[Dataset records]
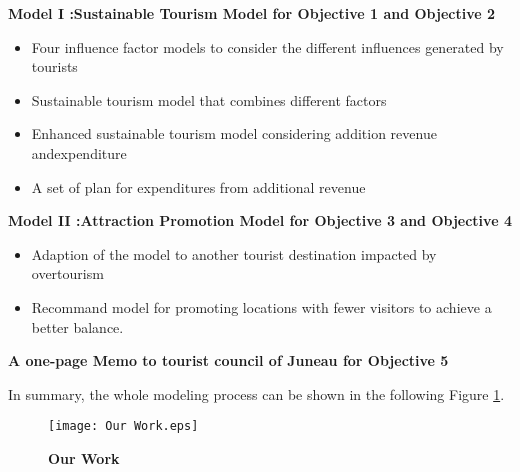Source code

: \documentclass{mcmthesis}
\begin{document}
\Huge\textbullet
\normalsize{\textbf{Model I :Sustainable Tourism Model for Objective 1 and Objective 2}}
\begin{itemize}
  \item {Four influence factor models to consider the different influences generated by tourists}
  \item {Sustainable tourism model that combines different factors}
  \item {Enhanced sustainable tourism model considering addition revenue andexpenditure}
  \item {A set of plan for expenditures from additional revenue}
\end{itemize}
\Huge\textbullet
\normalsize{\textbf{Model II :Attraction Promotion Model for Objective 3 and Objective 4}}
\begin{itemize}
  \item {Adaption of the model to another tourist destination impacted by overtourism}
  \item {Recommand model for promoting locations with fewer visitors to achieve a better balance.}
\end{itemize}
\Huge\textbullet
\normalsize{\textbf{A one-page Memo to tourist council of Juneau for Objective 5}}

{In summary, the whole modeling process can be shown in the following Figure \ref{fig:Figure5}.}

\begin{figure}[H]
  \small
  \centering
  \texttt{[image: Our Work.eps]}
  \caption{\textbf{Our Work}} \label{fig:Figure5}
\end{figure}
\end{document}

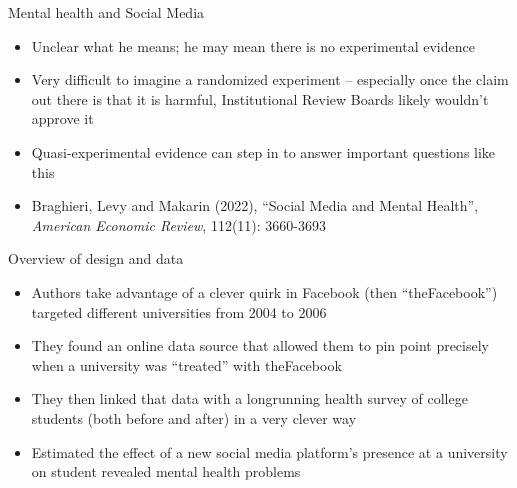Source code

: \documentclass{beamer}
\begin{document}
\begin{frame}{Mental health and Social Media}

\begin{itemize}
\item Unclear what he means; he may mean there is no experimental evidence
\item Very difficult to imagine a randomized experiment -- especially once the claim out there is that it is harmful, Institutional Review Boards likely wouldn't approve it
\item Quasi-experimental evidence can step in to answer important questions like this
\item Braghieri, Levy and Makarin (2022), ``Social Media and Mental Health'', \emph{American Economic Review}, 112(11): 3660-3693


\end{itemize}

\end{frame}

\begin{frame}{Overview of design and data}

\begin{itemize}
\item Authors take advantage of a clever quirk in Facebook (then ``theFacebook'') targeted different universities from 2004 to 2006
\item They found an online data source that allowed them to pin point precisely when a university was ``treated'' with theFacebook
\item They then linked that data with a longrunning health survey of college students (both before and after) in a very clever way
\item Estimated the effect of a new social media platform's presence at a university on student revealed mental health problems

\end{itemize}

\end{frame}
\end{document}
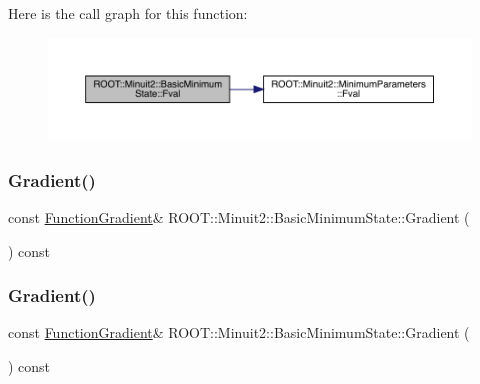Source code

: Here is the call graph for this function\+:
\nopagebreak
\begin{figure}[H]
\begin{center}
\leavevmode
\includegraphics[width=350pt]{d0/db1/classROOT_1_1Minuit2_1_1BasicMinimumState_a5151d99e7c6cd7f3b070ad2c62222010_cgraph}
\end{center}
\end{figure}
\mbox{\label{classROOT_1_1Minuit2_1_1BasicMinimumState_a45b6c728054b409349fb2f6f725a8ab6}} 
\subsubsection{\texorpdfstring{Gradient()}{Gradient()}\hspace{0.1cm}{\footnotesize\ttfamily [1/3]}}
{\footnotesize\ttfamily const \mbox{\hyperlink{classROOT_1_1Minuit2_1_1FunctionGradient}{Function\+Gradient}}\& R\+O\+O\+T\+::\+Minuit2\+::\+Basic\+Minimum\+State\+::\+Gradient (\begin{DoxyParamCaption}{ }\end{DoxyParamCaption}) const\hspace{0.3cm}{\ttfamily [inline]}}

\mbox{\label{classROOT_1_1Minuit2_1_1BasicMinimumState_a45b6c728054b409349fb2f6f725a8ab6}} 
\subsubsection{\texorpdfstring{Gradient()}{Gradient()}\hspace{0.1cm}{\footnotesize\ttfamily [2/3]}}
{\footnotesize\ttfamily const \mbox{\hyperlink{classROOT_1_1Minuit2_1_1FunctionGradient}{Function\+Gradient}}\& R\+O\+O\+T\+::\+Minuit2\+::\+Basic\+Minimum\+State\+::\+Gradient (\begin{DoxyParamCaption}{ }\end{DoxyParamCaption}) const\hspace{0.3cm}{\ttfamily [inline]}}

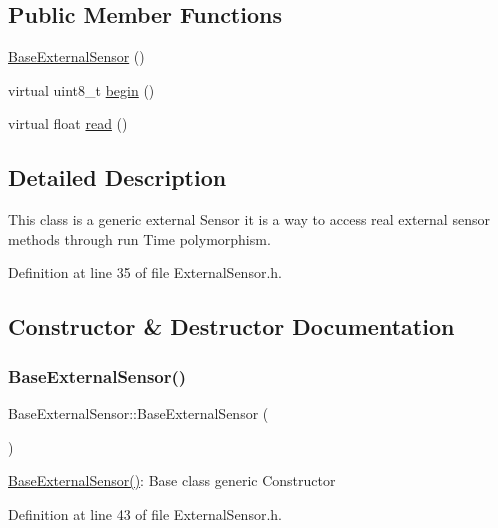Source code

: \subsection*{Public Member Functions}
\begin{DoxyCompactItemize}
\item 
\hyperlink{classBaseExternalSensor_a978d96a6563b646efb358c2790a9fc6f}{Base\+External\+Sensor} ()
\item 
virtual uint8\+\_\+t \hyperlink{classBaseExternalSensor_a87d132803d4f4fdd4e66332809f0c9a0}{begin} ()
\item 
virtual float \hyperlink{classBaseExternalSensor_a1564f16deacf57b51b9948ac29db4291}{read} ()
\end{DoxyCompactItemize}


\subsection{Detailed Description}
This class is a generic external Sensor it is a way to access real external sensor methods through run Time polymorphism. 

Definition at line 35 of file External\+Sensor.\+h.



\subsection{Constructor \& Destructor Documentation}
\mbox{\label{classBaseExternalSensor_a978d96a6563b646efb358c2790a9fc6f}} 
\subsubsection{\texorpdfstring{Base\+External\+Sensor()}{BaseExternalSensor()}}
{\footnotesize\ttfamily Base\+External\+Sensor\+::\+Base\+External\+Sensor (\begin{DoxyParamCaption}{ }\end{DoxyParamCaption})\hspace{0.3cm}{\ttfamily [inline]}}

\hyperlink{classBaseExternalSensor_a978d96a6563b646efb358c2790a9fc6f}{Base\+External\+Sensor()}\+: Base class generic Constructor 

Definition at line 43 of file External\+Sensor.\+h.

[What to produce]
What lines of the listing above hold "clever"? Copy all of them.

[Output of the task]
\item Authors take advantage of a clever quirk in Facebook (then ``theFacebook'') targeted different universities from 2004 to 2006
\item They then linked that data with a longrunning health survey of college students (both before and after) in a very clever way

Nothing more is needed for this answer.